Wettbewerb zum Thema Antihelden

Auch das deutsche Fernsehen hat also den Trend zum Schurken erkannt, die Akademie für Film- und Fernsehdramaturgie in München und die Produktionsfirma Bavaria Film haben vor kurzem sogar einen Ideenwettbewerb zum Thema Antihelden ausgeschrieben, an dem sich mehr als 250 Autoren beteiligt haben. Der erste Preis mit einer Fördersumme von 2500 Euro ging an das Autorenduo Axel Melzener und Alexander Frank, die sich eine Fernsehserie ausgedacht haben, die in der Frankfurter Bankenwelt spielt und vor zwielichtigen Figuren nur so wimmelt.

Auf dem zweiten Platz landete das Konzept für eine Serie, in deren Mittelpunkt eine Frau steht, die einen blutigen Rachefeldzug startet, und auf dem dritten die Idee für eine in Berlin spielende Serie, deren Hauptfiguren allesamt „Antihelden des Alltags“ sind, wie die Jury lobend erwähnte. Ob die ambitionierten Projekte irgendwann einmal ins Fernsehen kommen, steht freilich in den Sternen.

Doch worin besteht nun der eigentliche Reiz von kriminellen TV-Figuren? „Sie können ausagieren, was uns ganz oft verwehrt bleibt“, erklärt die Medienexpertin Kathi Gormász die Faszination von finsteren Gestalten wie Walter White, Tony Soprano, dem Serienkiller Dexter aus der gleichnamigen US-Serie oder dem skrupellosen Politiker Frank Underwood („House of Cards“). „Sie müssen keine Rücksicht darauf nehmen, was vielleicht der Gesetzgeber von uns will.“ Dabei, das haben Studien gezeigt, empfinden vor allem Männer häufig Sympathie für TV-Bösewichter.

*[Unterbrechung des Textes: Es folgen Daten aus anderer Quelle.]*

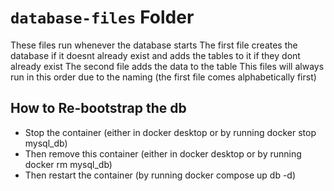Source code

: # `database-files` Folder

These files run whenever the database starts 
The first file creates the database if it doesnt already exist and adds the tables to it if they dont already exist
The second file adds the data to the table 
This files will always run in this order due to the naming (the first file comes alphabetically first) 

## How to Re-bootstrap the db 
- Stop the container (either in docker desktop or by running docker stop mysql_db)
- Then remove this container (either in docker desktop or by running docker rm mysql_db)
- Then restart the container (by running docker compose up db -d)
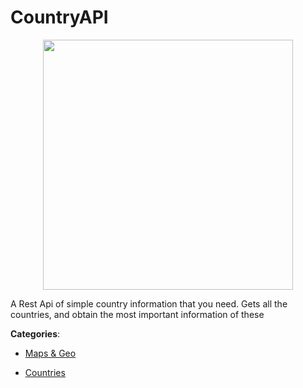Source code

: # CountryAPI
<p align="center">
    <img width="400" src="https://raw.githubusercontent.com/fabian7593/CountryAPI/master/Files/imgsReadme/planetLogoAndText.png" />
</p>

A Rest Api of simple country information that you need. Gets all the countries, and obtain the most important information of these



**Categories**:

- [Maps & Geo](https://github.com/apis-list/apis-list#maps-and-geo)

- [Countries](https://github.com/apis-list/apis-list#countries)



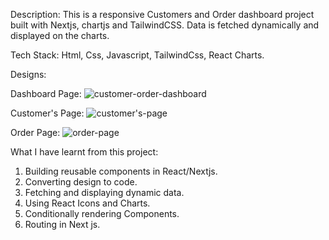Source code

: Description: This is a responsive Customers and Order dashboard project built with Nextjs, chartjs and TailwindCSS. Data is fetched dynamically and displayed on the charts.

Tech Stack: Html, Css, Javascript, TailwindCss, React Charts.

Designs: 

Dashboard Page:
![customer-order-dashboard](https://github.com/Liciacodes/Customer-and-Order-Dashboard/assets/43540999/223fae7a-9dba-4352-9d12-46147f984089)

Customer's Page: 
![customer's-page](https://github.com/Liciacodes/Customer-and-Order-Dashboard/assets/43540999/aeada0b6-2abe-491c-8fb3-eaf68caa9470)

Order Page: 
![order-page](https://github.com/Liciacodes/Customer-and-Order-Dashboard/assets/43540999/e4cf2e80-ba5b-47ff-a0ff-0b956bd5511a)

What I have learnt from this project:
1. Building reusable components in React/Nextjs.
2. Converting design to code.
3. Fetching and displaying dynamic data.
4. Using React Icons and Charts.
5. Conditionally rendering Components.
6. Routing in Next js.
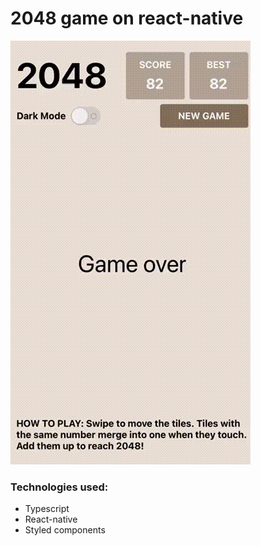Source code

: # 2048 game on react-native

![image](https://raw.githubusercontent.com/DimDimShishkov/2048game/main/assets/game_example.gif)

### Technologies used:

- Typescript
- React-native
- Styled components
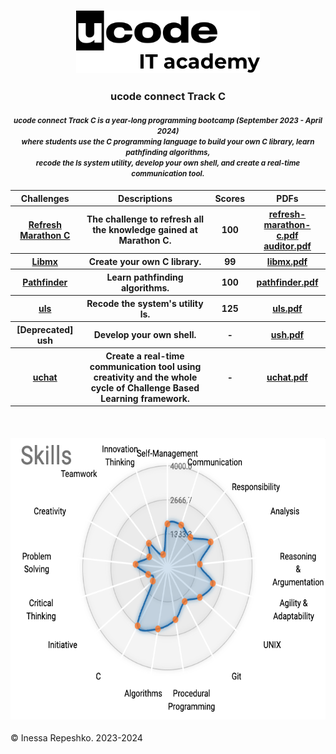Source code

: <head>
    <h3>
        <p align="center">
            <a href="https://ucode.world/en/" target="_blank">
                <img src="https://github.com/InessaRepeshko/ucode-connect-Track-C/blob/main/screens/ucode_it_academy_logo.svg" height="100px">
            </a>
        </p>
    </h3>
    <h3>
        <p align="center">ucode connect Track C</p>
    </h3>
    <h4>
        <p align="center"><small><i>ucode connect Track C is a year-long programming bootcamp (September 2023 - April 2024)<br>where students use the C programming language to build your own C library, learn pathfinding algorithms,<br>recode the ls system utility, develop your own shell, and create a real-time communication tool.</i></small>
        </p>
    </h4>
</head>

<body>
    <table width="100%" border="0" cellpadding="1" align="center">  
        <tr>
            <th>Challenges</th>
            <th>Descriptions</th>
            <th>Scores</th>
            <th>PDFs</th>
        </tr>
        <tr>
            <th><a href="https://github.com/InessaRepeshko/ucode-connect-Track-C/tree/main/refresh-marathon-c" target="_blank">Refresh Marathon C</a></th>
            <th>The challenge to refresh all the knowledge gained at Marathon C.</th>
            <th>100</th>
            <th>
                <a href="https://github.com/InessaRepeshko/ucode-connect-Track-C/blob/main/documents/refresh-marathon-c.pdf" target="_blank">refresh-marathon-c.pdf</a>
                <br>
                <a href="https://github.com/InessaRepeshko/ucode-connect-Track-C/blob/main/documents/auditor.pdf" target="_blank">auditor.pdf</a>
            </th>
        </tr>
        <tr>
            <th><a href="https://github.com/InessaRepeshko/ucode-connect-Track-C/tree/main/libmx" target="_blank">Libmx</a></th>
            <th>Create your own C library.</th>
            <th>99</th>
            <th><a href="https://github.com/InessaRepeshko/ucode-connect-Track-C/blob/main/documents/libmx.pdf" target="_blank">libmx.pdf</a></th>
        </tr>
        <tr>
            <th><a href="https://github.com/InessaRepeshko/ucode-connect-Track-C/tree/main/pathfinder" target="_blank">Pathfinder</a></th>
            <th>Learn pathfinding algorithms.</th>
            <th>100</th>
            <th><a href="https://github.com/InessaRepeshko/ucode-connect-Track-C/blob/main/documents/pathfinder.pdf" target="_blank">pathfinder.pdf</a></th>
        </tr>
        <tr>
            <th><a href="https://github.com/InessaRepeshko/ucode-connect-Track-C/tree/main/uls" target="_blank">uls</a></th>
            <th>Recode the system's utility ls.</th>
            <th>125</th>
            <th><a href="https://github.com/InessaRepeshko/ucode-connect-Track-C/blob/main/documents/uls.pdf" target="_blank">uls.pdf</a></th>
        </tr>
        <tr>
            <th>[Deprecated] ush</a></th>
            <th>Develop your own shell.</th>
            <th>-</th>
            <th><a href="https://github.com/InessaRepeshko/ucode-connect-Track-C/blob/main/documents/ush.pdf" target="_blank">ush.pdf</a></th>
        </tr>
        <tr>
            <th><a href="https://github.com/Strawberry-Team/ucode-connect-uchat" target="_blank">uchat</a></th>
            <th>Create a real-time communication tool using creativity and the whole cycle of Challenge Based Learning framework.</th>
            <th>-</th>
            <th><a href="https://github.com/InessaRepeshko/ucode-connect-Track-C/blob/main/documents/uchat.pdf" target="_blank">uchat.pdf</a></th>
        </tr>
    </table>
    <br>
    <h4>
        <p align="center">
            <a href="https://www.linkedin.com/in/inessarepeshko/" target="_blank">
                <img src="https://github.com/InessaRepeshko/ucode-connect-Track-C/blob/main/screens/skills.png" height="450px">
            </a>
        </p>
    </h4>
</body>

© Inessa Repeshko. 2023-2024
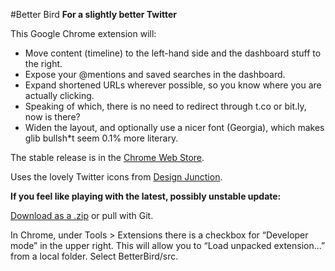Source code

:#Better Bird
**For a slightly better Twitter**

This Google Chrome extension will:

- Move content (timeline) to the left-hand side and the dashboard stuff to the right.
- Expose your @mentions and saved searches in the dashboard.
- Expand shortened URLs wherever possible, so you know where you are actually clicking.
- Speaking of which, there is no need to redirect through t.co or bit.ly, now is there?
- Widen the layout, and optionally use a nicer font (Georgia), which makes glib bullsh*t seem 0.1% more literary.

The stable release is in the [Chrome Web Store](https://chrome.google.com/webstore/detail/dolfbfbhjniibjlmpebhdkjanjlcnolp?hl=en).

Uses the lovely Twitter icons from [Design Junction](http://designjunction.in/blog/2009/07/01/twitter-icon-for-your-blog/).

**If you feel like playing with the latest, possibly unstable update:**

[Download as a .zip](https://github.com/mwsherman/BetterBird/zipball/master) or pull with Git.

In Chrome, under Tools > Extensions there is a checkbox for “Developer mode” in the upper right. This will allow you to “Load unpacked extension...” from a local folder. Select BetterBird/src.
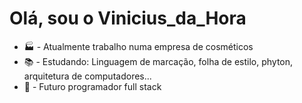 # Olá, sou o Vinicius_da_Hora
<ul>
  <li>🏭 - Atualmente trabalho numa empresa de cosméticos</li>
  <li>📚 - Estudando: Linguagem de marcação, folha de estilo, phyton, arquitetura de computadores...</li>
  <li>🤵 - Futuro programador full stack</li>
</ul>

<div>
  <a href="https://beacons.ai/Vinicius-Hora-freire"
  <img height="180em" src="" 

</div>
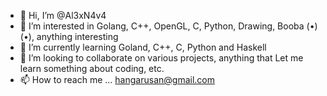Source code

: - 👋 Hi, I’m @Al3xN4v4
- 👀 I’m interested in Golang, C++, OpenGL, C, Python, Drawing, Booba (•)(•), anything interesting
- 🌱 I’m currently learning Goland, C++, C, Python and Haskell
- 💞️ I’m looking to collaborate on various projects, anything that Let me learn something about coding, etc. 
- 📫 How to reach me ... hangarusan@gmail.com
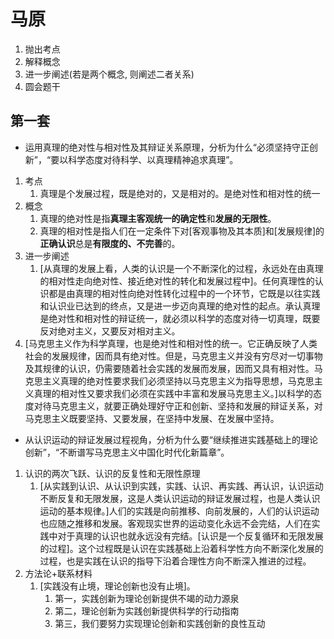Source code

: # 马原

1. 抛出考点
2. 解释概念
3. 进一步阐述(若是两个概念, 则阐述二者关系)
4. 圆会题干

## 第一套

- 运用真理的绝对性与相对性及其辩证关系原理，分析为什么“必须坚持守正创新”，“要以科学态度对待科学、以真理精神追求真理”。

1. 考点
   1. 真理是个发展过程，既是绝对的，又是相对的。是绝对性和相对性的统一
2. 概念
   1. 真理的绝对性是指**真理主客观统一的确定性**和**发展的无限性**。
   2. 真理的相对性是指人们在一定条件下对[客观事物及其本质]和[发展规律]的**正确认识**总是**有限度的、不完善**的。
3. 进一步阐述
   1. [从真理的发展上看，人类的认识是一个不断深化的过程，永远处在由真理的相对性走向绝对性、接近绝对性的转化和发展过程中]。任何真理性的认识都是由真理的相对性向绝对性转化过程中的一个环节，它既是以往实践和认识业已达到的终点，又是进一步迈向真理的绝对性的起点。承认真理是绝对性和相对性的辩证统一，就必须以科学的态度对待一切真理，既要反对绝对主义，又要反对相对主义。
4. [马克思主义作为科学真理，也是绝对性和相对性的统一。它正确反映了人类社会的发展规律，因而具有绝对性。但是，马克思主义并没有穷尽对一切事物及其规律的认识，仍需要随着社会实践的发展而发展，因而又具有相对性。马克思主义真理的绝对性要求我们必须坚持以马克思主义为指导思想，马克思主义真理的相对性又要求我们必须在实践中丰富和发展马克思主义。]以科学的态度对待马克思主义，就要正确处理好守正和创新、坚持和发展的辩证关系，对马克思主义既要坚持、又要发展，在坚持中发展、在发展中坚持。

- 从认识运动的辩证发展过程视角，分析为什么要“继续推进实践基础上的理论创新”，“不断谱写马克思主义中国化时代化新篇章”。

1. 认识的两次飞跃、认识的反复性和无限性原理
   1. [从实践到认识、从认识到实践，实践、认识、再实践、再认识，认识运动不断反复和无限发展，这是人类认识运动的辩证发展过程，也是人类认识运动的基本规律。]人们的实践是向前推移、向前发展的，人们的认识运动也应随之推移和发展。客观现实世界的运动变化永远不会完结，人们在实践中对于真理的认识也就永远没有完结。[认识是一个反复循环和无限发展的过程]。这个过程既是认识在实践基础上沿着科学性方向不断深化发展的过程，也是实践在认识的指导下沿着合理性方向不断深入推进的过程。
2. 方法论+联系材料
   1. [实践没有止境，理论创新也没有止境]。
      1. 第一，实践创新为理论创新提供不竭的动力源泉
      2. 第二，理论创新为实践创新提供科学的行动指南
      3. 第三，我们要努力实现理论创新和实践创新的良性互动

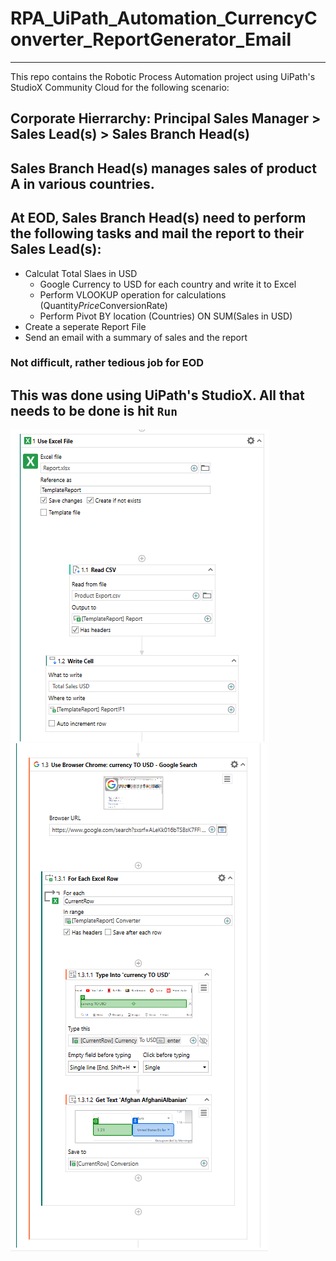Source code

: # RPA_UiPath_Automation_CurrencyConverter_ReportGenerator_Email
------------------------------------------------
This repo contains the Robotic Process Automation project using UiPath's StudioX Community Cloud for the following scenario:

## Corporate Hierrarchy: Principal Sales Manager > Sales Lead(s) > Sales Branch Head(s)

## Sales Branch Head(s) manages sales of product A in various countries.

## At EOD, Sales Branch Head(s) need to perform the following tasks and mail the report to their Sales Lead(s):
- Calculat Total Slaes in USD
  - Google Currency to USD for each country and write it to Excel
  - Perform VLOOKUP operation for calculations (Quantity*Price*ConversionRate)
  - Perform Pivot BY location (Countries) ON SUM(Sales in USD)
 - Create a seperate Report File
 - Send an email with a summary of sales and the report
 
 
 ### Not difficult, rather tedious job for EOD
 
 ## This was done using UiPath's StudioX. All that needs to be done is hit `Run`
 ![Step1](https://github.com/Harsha2409/RPA_UiPath_CurrencyConverter/blob/main/step1-readfromexcel.PNG)
 ![Step2](https://github.com/Harsha2409/RPA_UiPath_CurrencyConverter/blob/main/step2-googleRates-selectRates.PNG)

Das hängt der Zuschauerforschung zufolge vor allem damit zusammen, dass es den Schurken um die Durchsetzung von Macht geht, was typisch männlichen Denkmustern auch in der Realität eher entgegenkommt als weiblichen.

Ohne Grund keine Sympathie

Eine Einschränkung gilt allerdings auch hier: Durch und durch böse Figuren kommen bei Männern fast genauso schlecht weg wie bei Frauen. Wer abseits jeglicher Moral handelt und keinen triftigen Grund für sein Tun hat, darf kaum auf die Sympathie der Zuschauer hoffen.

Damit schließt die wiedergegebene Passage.